● **Exercise brief**
All records given below must be printed word for word.
Source records: Begin
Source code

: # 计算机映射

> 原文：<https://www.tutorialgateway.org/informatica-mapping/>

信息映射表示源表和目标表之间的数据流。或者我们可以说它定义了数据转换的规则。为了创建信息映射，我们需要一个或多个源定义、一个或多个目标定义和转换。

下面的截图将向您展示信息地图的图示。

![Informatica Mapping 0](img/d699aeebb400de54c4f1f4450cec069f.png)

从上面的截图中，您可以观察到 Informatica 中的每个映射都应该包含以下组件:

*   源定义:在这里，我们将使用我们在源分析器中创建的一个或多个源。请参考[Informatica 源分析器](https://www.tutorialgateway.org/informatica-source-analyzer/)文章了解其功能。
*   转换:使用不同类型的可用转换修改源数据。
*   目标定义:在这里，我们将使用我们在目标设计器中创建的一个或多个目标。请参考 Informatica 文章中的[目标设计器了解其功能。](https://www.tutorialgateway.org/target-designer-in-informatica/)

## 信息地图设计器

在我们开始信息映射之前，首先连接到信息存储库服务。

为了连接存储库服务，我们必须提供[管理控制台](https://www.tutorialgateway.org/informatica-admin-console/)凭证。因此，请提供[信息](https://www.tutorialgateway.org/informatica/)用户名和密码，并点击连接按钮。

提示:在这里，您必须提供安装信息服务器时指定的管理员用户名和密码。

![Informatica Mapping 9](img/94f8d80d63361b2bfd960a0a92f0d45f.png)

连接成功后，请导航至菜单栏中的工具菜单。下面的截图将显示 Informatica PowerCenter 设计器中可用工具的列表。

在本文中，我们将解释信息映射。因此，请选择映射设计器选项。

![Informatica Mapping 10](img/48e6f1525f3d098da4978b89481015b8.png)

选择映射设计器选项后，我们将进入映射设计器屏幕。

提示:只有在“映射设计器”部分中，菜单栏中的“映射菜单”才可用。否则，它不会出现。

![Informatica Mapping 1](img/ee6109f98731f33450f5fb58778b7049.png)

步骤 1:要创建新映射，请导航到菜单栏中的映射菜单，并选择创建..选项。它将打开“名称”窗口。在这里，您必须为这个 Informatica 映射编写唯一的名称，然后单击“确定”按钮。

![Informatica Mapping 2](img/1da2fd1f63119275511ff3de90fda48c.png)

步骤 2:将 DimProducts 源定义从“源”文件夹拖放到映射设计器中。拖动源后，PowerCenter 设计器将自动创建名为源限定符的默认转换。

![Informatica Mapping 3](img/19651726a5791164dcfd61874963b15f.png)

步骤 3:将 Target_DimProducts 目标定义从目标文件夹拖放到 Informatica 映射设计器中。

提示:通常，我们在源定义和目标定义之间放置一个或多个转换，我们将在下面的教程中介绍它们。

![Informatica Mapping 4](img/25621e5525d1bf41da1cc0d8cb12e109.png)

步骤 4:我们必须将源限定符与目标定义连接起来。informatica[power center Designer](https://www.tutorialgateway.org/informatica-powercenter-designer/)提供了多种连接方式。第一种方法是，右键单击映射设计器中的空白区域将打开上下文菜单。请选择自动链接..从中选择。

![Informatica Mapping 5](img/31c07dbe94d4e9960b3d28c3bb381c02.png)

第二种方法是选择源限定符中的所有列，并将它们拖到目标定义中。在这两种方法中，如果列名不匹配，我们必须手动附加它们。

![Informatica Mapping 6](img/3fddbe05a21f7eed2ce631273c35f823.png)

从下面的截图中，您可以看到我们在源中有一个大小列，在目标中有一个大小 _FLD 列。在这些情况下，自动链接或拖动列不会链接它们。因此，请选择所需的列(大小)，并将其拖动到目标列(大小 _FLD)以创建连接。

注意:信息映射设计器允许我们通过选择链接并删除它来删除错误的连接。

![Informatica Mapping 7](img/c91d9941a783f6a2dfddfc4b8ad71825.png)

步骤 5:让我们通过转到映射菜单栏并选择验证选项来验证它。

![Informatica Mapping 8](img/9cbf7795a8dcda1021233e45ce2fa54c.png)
Source records: End
● **Exercise response**
Source code

: # 计算机映射

> 原文：<https://www.tutorialgateway.org/informatica-mapping/>

信息映射表示源表和目标表之间的数据流。或者我们可以说它定义了数据转换的规则。为了创建信息映射，我们需要一个或多个源定义、一个或多个目标定义和转换。

下面的截图将向您展示信息地图的图示。

![Informatica Mapping 0](img/d699aeebb400de54c4f1f4450cec069f.png)

从上面的截图中，您可以观察到 Informatica 中的每个映射都应该包含以下组件:

*   源定义:在这里，我们将使用我们在源分析器中创建的一个或多个源。请参考[Informatica 源分析器](https://www.tutorialgateway.org/informatica-source-analyzer/)文章了解其功能。
*   转换:使用不同类型的可用转换修改源数据。
*   目标定义:在这里，我们将使用我们在目标设计器中创建的一个或多个目标。请参考 Informatica 文章中的[目标设计器了解其功能。](https://www.tutorialgateway.org/target-designer-in-informatica/)

## 信息地图设计器

在我们开始信息映射之前，首先连接到信息存储库服务。

为了连接存储库服务，我们必须提供[管理控制台](https://www.tutorialgateway.org/informatica-admin-console/)凭证。因此，请提供[信息](https://www.tutorialgateway.org/informatica/)用户名和密码，并点击连接按钮。

提示:在这里，您必须提供安装信息服务器时指定的管理员用户名和密码。

![Informatica Mapping 9](img/94f8d80d63361b2bfd960a0a92f0d45f.png)

连接成功后，请导航至菜单栏中的工具菜单。下面的截图将显示 Informatica PowerCenter 设计器中可用工具的列表。

在本文中，我们将解释信息映射。因此，请选择映射设计器选项。

![Informatica Mapping 10](img/48e6f1525f3d098da4978b89481015b8.png)

选择映射设计器选项后，我们将进入映射设计器屏幕。

提示:只有在“映射设计器”部分中，菜单栏中的“映射菜单”才可用。否则，它不会出现。

![Informatica Mapping 1](img/ee6109f98731f33450f5fb58778b7049.png)

步骤 1:要创建新映射，请导航到菜单栏中的映射菜单，并选择创建..选项。它将打开“名称”窗口。在这里，您必须为这个 Informatica 映射编写唯一的名称，然后单击“确定”按钮。

![Informatica Mapping 2](img/1da2fd1f63119275511ff3de90fda48c.png)

步骤 2:将 DimProducts 源定义从“源”文件夹拖放到映射设计器中。拖动源后，PowerCenter 设计器将自动创建名为源限定符的默认转换。

![Informatica Mapping 3](img/19651726a5791164dcfd61874963b15f.png)

步骤 3:将 Target_DimProducts 目标定义从目标文件夹拖放到 Informatica 映射设计器中。

提示:通常，我们在源定义和目标定义之间放置一个或多个转换，我们将在下面的教程中介绍它们。

![Informatica Mapping 4](img/25621e5525d1bf41da1cc0d8cb12e109.png)

步骤 4:我们必须将源限定符与目标定义连接起来。informatica[power center Designer](https://www.tutorialgateway.org/informatica-powercenter-designer/)提供了多种连接方式。第一种方法是，右键单击映射设计器中的空白区域将打开上下文菜单。请选择自动链接..从中选择。

![Informatica Mapping 5](img/31c07dbe94d4e9960b3d28c3bb381c02.png)

第二种方法是选择源限定符中的所有列，并将它们拖到目标定义中。在这两种方法中，如果列名不匹配，我们必须手动附加它们。

![Informatica Mapping 6](img/3fddbe05a21f7eed2ce631273c35f823.png)

从下面的截图中，您可以看到我们在源中有一个大小列，在目标中有一个大小 _FLD 列。在这些情况下，自动链接或拖动列不会链接它们。因此，请选择所需的列(大小)，并将其拖动到目标列(大小 _FLD)以创建连接。

注意:信息映射设计器允许我们通过选择链接并删除它来删除错误的连接。

![Informatica Mapping 7](img/c91d9941a783f6a2dfddfc4b8ad71825.png)

步骤 5:让我们通过转到映射菜单栏并选择验证选项来验证它。

![Informatica Mapping 8](img/9cbf7795a8dcda1021233e45ce2fa54c.png)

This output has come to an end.